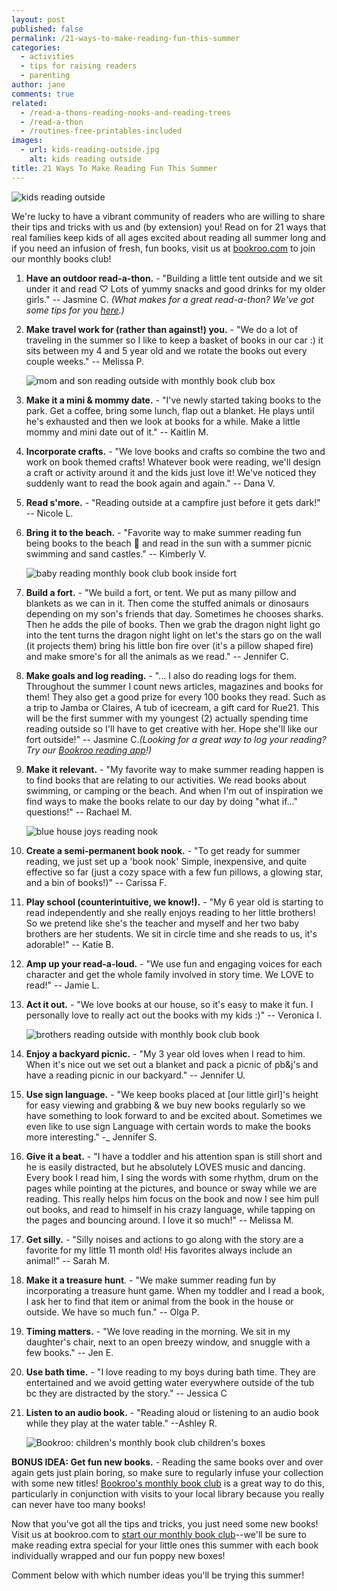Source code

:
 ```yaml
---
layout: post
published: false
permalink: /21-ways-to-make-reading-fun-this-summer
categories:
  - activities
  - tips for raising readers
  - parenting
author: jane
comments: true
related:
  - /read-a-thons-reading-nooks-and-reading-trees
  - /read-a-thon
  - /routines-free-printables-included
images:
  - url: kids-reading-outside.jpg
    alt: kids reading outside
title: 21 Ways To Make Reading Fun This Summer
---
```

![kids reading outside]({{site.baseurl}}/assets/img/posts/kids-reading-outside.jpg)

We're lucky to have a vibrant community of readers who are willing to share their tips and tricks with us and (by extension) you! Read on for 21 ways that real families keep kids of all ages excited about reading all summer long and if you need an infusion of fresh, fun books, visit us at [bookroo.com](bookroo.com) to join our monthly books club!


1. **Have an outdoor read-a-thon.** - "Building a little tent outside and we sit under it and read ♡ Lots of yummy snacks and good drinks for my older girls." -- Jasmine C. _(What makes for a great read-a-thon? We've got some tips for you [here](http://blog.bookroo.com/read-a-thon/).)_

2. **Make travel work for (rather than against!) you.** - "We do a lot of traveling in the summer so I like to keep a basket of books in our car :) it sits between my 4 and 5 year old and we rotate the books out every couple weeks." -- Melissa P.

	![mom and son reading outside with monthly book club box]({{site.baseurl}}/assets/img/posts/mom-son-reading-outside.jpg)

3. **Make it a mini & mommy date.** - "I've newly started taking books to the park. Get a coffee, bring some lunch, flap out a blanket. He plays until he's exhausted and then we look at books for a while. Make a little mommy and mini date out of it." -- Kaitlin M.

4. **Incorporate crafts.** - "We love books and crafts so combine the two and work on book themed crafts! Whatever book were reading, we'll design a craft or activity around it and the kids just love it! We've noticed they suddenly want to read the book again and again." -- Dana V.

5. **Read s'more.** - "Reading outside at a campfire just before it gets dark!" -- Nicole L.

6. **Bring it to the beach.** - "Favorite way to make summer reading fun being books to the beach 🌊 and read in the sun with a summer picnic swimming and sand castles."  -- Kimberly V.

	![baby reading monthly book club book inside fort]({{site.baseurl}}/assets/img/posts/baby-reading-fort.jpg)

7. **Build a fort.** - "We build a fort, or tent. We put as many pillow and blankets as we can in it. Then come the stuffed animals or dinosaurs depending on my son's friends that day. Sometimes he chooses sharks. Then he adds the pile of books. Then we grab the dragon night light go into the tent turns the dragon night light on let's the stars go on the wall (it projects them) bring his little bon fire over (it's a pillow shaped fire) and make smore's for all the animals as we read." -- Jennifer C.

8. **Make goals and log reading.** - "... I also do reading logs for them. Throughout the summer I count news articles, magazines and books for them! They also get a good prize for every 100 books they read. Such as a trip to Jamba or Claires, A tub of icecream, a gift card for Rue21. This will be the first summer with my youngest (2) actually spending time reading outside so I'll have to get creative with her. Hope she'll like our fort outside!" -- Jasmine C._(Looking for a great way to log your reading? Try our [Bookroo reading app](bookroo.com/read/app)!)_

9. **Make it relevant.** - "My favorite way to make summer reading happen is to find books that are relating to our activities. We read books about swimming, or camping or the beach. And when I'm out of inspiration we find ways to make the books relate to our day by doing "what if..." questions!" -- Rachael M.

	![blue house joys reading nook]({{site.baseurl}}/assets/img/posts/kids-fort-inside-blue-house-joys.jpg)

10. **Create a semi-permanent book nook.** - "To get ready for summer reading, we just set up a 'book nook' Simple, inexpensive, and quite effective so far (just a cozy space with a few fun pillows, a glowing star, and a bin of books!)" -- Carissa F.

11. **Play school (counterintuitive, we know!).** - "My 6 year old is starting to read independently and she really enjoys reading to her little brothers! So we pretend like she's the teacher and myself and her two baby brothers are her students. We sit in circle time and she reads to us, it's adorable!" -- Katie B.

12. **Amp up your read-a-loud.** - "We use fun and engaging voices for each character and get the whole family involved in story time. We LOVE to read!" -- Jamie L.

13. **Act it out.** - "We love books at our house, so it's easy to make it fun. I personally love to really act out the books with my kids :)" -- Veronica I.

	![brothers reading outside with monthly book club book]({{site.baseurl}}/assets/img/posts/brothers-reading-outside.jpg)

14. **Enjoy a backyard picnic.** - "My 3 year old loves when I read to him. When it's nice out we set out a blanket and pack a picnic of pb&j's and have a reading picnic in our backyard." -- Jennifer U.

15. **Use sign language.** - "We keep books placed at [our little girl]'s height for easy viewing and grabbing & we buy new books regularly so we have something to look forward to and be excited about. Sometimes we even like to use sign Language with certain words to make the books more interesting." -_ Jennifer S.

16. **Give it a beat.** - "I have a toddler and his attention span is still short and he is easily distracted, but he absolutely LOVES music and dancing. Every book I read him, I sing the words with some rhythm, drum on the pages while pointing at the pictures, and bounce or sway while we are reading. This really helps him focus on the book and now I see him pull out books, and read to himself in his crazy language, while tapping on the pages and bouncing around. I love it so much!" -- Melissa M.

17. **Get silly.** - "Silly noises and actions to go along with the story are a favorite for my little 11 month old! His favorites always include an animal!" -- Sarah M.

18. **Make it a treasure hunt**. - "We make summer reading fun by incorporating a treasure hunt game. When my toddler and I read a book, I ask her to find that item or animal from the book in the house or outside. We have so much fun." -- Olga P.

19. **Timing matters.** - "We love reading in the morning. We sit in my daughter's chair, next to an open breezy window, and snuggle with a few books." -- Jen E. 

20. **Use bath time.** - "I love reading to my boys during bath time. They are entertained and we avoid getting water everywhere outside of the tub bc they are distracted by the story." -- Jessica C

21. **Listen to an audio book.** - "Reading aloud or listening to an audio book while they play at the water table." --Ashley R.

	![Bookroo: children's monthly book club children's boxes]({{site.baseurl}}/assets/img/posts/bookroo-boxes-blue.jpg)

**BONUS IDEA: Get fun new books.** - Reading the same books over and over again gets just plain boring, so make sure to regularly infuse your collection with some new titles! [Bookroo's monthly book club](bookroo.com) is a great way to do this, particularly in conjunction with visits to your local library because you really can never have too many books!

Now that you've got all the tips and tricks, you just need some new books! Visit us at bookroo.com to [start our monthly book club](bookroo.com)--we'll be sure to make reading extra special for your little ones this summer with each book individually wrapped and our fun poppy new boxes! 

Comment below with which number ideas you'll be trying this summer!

----------------

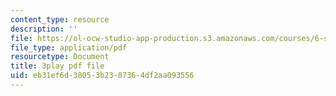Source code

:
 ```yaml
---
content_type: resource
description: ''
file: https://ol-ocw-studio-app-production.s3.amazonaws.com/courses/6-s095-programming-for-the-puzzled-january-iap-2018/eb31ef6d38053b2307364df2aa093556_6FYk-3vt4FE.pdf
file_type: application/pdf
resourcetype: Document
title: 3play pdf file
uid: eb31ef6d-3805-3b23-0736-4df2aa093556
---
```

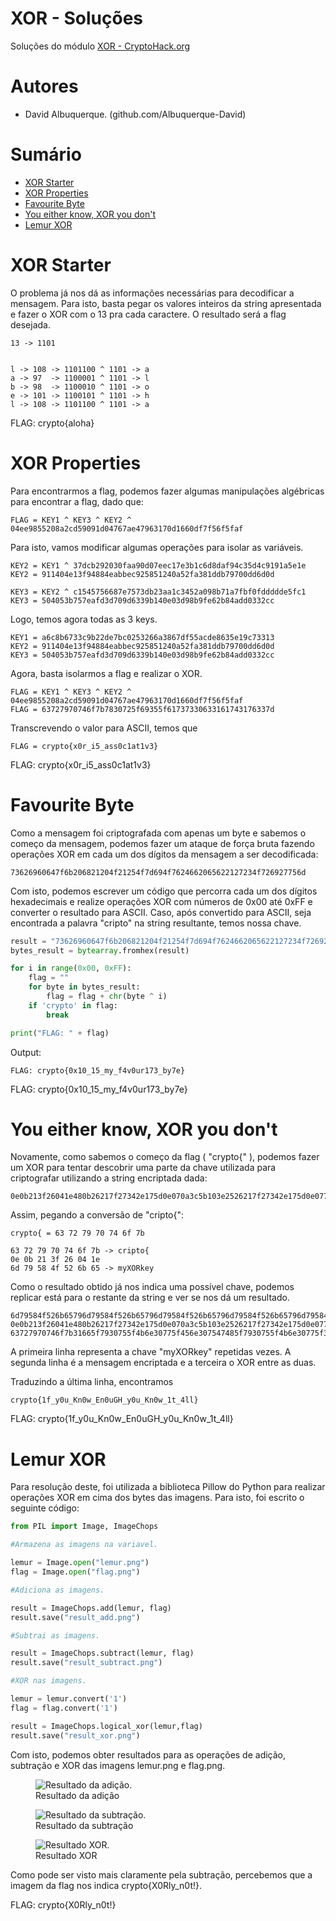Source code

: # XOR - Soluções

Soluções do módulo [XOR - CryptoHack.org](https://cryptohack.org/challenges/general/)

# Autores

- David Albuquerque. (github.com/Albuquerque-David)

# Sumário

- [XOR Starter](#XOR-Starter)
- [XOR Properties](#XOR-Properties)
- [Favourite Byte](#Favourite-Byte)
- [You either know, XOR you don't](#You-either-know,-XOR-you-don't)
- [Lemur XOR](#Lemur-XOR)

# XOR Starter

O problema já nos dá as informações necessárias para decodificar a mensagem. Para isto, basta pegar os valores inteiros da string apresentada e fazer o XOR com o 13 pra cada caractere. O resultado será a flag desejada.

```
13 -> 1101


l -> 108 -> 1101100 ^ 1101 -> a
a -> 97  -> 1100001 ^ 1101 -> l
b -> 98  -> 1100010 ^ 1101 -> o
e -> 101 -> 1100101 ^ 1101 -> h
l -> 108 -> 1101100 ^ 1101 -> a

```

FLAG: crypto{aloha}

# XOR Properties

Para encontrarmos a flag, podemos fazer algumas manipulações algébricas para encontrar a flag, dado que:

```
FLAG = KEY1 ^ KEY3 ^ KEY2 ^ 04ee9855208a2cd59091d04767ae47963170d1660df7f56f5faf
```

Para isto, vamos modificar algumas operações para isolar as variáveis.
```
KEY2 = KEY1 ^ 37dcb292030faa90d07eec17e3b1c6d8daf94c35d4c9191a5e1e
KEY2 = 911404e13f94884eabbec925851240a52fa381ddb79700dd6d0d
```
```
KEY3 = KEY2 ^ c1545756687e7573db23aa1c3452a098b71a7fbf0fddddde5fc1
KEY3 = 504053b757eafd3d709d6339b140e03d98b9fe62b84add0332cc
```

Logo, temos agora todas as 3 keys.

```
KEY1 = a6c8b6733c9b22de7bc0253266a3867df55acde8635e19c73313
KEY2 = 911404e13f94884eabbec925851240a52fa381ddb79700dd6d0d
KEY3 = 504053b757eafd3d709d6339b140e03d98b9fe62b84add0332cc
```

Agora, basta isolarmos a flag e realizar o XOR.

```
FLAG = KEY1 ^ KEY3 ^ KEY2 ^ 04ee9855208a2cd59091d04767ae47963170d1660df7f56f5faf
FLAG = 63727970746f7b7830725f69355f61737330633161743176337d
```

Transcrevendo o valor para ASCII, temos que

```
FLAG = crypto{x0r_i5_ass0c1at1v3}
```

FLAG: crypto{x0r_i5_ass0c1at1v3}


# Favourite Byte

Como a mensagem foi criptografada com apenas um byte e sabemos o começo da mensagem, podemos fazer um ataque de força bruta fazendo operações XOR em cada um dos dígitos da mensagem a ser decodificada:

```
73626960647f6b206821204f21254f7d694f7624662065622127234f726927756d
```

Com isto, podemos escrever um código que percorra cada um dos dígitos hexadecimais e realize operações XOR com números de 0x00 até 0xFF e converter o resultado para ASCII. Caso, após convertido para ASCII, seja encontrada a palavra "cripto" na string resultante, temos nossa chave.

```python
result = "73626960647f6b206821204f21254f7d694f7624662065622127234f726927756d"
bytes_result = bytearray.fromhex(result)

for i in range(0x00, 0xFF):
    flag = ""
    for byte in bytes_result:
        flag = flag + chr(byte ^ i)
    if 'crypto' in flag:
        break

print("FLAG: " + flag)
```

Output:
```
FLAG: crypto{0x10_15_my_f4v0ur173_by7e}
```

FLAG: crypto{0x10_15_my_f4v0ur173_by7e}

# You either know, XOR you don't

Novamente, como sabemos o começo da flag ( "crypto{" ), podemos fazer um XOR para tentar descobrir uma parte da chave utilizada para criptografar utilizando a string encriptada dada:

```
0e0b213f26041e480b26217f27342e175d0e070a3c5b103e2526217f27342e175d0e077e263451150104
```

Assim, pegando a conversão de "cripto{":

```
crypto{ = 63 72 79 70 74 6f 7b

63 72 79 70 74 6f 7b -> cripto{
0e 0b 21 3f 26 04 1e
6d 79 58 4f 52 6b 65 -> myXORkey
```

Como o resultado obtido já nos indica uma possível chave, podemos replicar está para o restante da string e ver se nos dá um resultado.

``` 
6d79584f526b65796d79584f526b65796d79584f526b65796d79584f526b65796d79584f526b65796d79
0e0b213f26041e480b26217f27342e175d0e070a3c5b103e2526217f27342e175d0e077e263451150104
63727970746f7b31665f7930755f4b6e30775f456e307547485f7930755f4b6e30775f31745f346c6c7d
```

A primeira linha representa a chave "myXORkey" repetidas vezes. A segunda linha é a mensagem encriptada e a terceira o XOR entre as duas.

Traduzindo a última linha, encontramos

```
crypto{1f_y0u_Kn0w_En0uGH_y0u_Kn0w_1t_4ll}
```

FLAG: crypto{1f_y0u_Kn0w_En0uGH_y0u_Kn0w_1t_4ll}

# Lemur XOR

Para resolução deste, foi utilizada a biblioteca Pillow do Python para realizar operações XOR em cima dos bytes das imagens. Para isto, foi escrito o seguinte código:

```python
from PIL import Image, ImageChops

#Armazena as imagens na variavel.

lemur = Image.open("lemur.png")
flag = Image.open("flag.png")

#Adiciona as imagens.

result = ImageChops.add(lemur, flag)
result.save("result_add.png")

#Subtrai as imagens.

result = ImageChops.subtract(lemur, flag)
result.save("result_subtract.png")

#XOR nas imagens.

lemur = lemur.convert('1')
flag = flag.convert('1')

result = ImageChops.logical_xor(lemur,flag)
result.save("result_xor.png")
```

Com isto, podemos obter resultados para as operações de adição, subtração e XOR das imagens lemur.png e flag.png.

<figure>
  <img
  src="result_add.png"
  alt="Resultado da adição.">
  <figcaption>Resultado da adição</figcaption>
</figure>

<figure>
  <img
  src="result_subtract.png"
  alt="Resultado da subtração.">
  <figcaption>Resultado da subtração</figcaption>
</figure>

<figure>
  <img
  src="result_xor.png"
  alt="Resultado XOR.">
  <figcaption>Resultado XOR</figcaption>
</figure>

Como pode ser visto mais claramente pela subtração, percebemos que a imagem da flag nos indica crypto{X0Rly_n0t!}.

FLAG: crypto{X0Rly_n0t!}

----------------

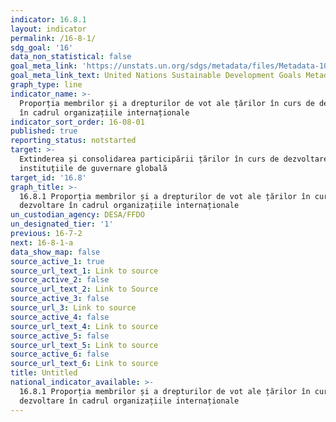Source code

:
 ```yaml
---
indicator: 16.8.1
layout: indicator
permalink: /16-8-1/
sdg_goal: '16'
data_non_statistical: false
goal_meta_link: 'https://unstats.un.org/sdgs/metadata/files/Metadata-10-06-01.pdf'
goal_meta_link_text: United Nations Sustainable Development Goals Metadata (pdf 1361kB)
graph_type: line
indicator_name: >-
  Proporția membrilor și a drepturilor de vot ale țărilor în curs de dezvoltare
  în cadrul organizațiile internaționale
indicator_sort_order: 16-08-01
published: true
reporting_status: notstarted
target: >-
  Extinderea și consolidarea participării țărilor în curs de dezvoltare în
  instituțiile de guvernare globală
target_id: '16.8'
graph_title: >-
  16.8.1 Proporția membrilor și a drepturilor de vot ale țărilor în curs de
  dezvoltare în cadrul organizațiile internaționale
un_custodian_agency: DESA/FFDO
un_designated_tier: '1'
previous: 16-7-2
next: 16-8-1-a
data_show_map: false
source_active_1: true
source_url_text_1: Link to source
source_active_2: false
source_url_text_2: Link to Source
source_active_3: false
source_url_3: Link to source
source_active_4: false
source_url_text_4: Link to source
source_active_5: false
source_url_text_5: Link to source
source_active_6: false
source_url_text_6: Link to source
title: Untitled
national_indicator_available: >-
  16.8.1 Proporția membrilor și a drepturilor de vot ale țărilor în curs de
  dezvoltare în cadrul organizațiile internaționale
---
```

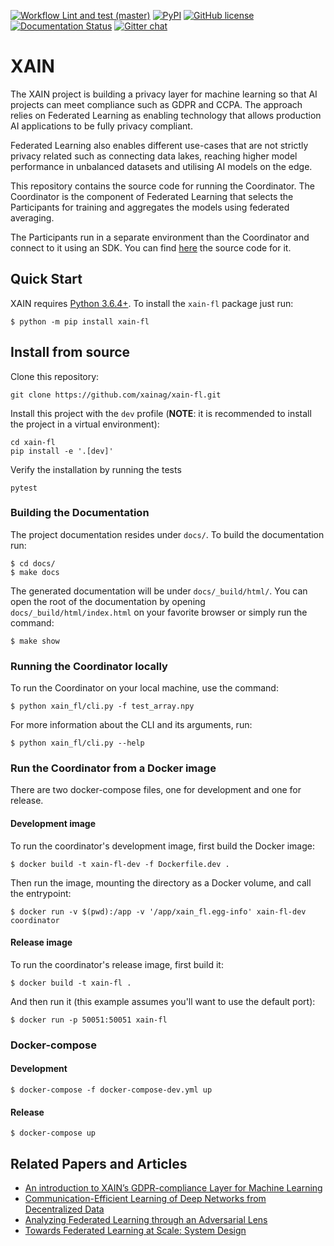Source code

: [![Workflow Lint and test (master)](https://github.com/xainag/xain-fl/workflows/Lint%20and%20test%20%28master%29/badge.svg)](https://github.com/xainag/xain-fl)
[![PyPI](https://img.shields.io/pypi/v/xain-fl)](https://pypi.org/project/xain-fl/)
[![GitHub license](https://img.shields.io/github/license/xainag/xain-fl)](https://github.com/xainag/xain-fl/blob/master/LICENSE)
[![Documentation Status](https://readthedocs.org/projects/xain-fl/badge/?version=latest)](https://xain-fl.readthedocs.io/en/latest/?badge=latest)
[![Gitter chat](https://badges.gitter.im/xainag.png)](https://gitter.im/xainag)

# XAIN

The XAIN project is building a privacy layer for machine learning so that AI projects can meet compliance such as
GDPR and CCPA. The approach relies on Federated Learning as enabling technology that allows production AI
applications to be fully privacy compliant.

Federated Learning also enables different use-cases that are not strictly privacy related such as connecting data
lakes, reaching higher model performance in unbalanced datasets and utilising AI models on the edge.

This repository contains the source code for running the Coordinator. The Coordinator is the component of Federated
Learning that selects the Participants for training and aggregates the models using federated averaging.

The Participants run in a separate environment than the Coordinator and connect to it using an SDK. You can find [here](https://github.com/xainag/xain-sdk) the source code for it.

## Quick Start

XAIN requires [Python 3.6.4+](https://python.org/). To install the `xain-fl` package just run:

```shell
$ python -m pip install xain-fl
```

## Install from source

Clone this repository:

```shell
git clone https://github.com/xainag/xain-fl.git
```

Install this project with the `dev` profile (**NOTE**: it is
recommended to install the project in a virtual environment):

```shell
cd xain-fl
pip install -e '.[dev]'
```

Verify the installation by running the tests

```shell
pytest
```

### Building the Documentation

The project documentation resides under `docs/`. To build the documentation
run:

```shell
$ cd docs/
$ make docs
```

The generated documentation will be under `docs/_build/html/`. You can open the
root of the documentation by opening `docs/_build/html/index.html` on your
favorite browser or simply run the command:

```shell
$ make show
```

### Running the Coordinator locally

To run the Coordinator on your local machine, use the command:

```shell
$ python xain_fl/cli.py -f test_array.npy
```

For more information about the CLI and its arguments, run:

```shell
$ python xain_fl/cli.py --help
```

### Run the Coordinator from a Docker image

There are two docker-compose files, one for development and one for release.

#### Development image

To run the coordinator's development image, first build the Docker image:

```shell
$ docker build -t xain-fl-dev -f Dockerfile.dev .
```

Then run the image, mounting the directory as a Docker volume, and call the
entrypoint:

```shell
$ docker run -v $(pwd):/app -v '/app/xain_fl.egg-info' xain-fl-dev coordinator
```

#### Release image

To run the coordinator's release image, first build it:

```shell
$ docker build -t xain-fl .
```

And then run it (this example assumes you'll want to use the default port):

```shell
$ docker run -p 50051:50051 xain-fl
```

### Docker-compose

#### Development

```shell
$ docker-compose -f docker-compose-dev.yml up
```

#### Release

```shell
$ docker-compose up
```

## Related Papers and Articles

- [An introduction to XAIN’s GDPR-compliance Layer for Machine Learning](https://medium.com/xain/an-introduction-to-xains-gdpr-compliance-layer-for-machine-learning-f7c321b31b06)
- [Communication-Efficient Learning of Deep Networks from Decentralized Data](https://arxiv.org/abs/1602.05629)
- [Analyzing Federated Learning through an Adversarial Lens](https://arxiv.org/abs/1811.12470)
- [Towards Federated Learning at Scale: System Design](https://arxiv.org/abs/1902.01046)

----------------

§ WORK INSTRUCTIONS
Scan the records above and show every line in which the word "compose" occurs.

§ RESULT FOR THIS EXERCISE
There are two docker-compose files, one for development and one for release.
### Docker-compose
$ docker-compose -f docker-compose-dev.yml up
$ docker-compose up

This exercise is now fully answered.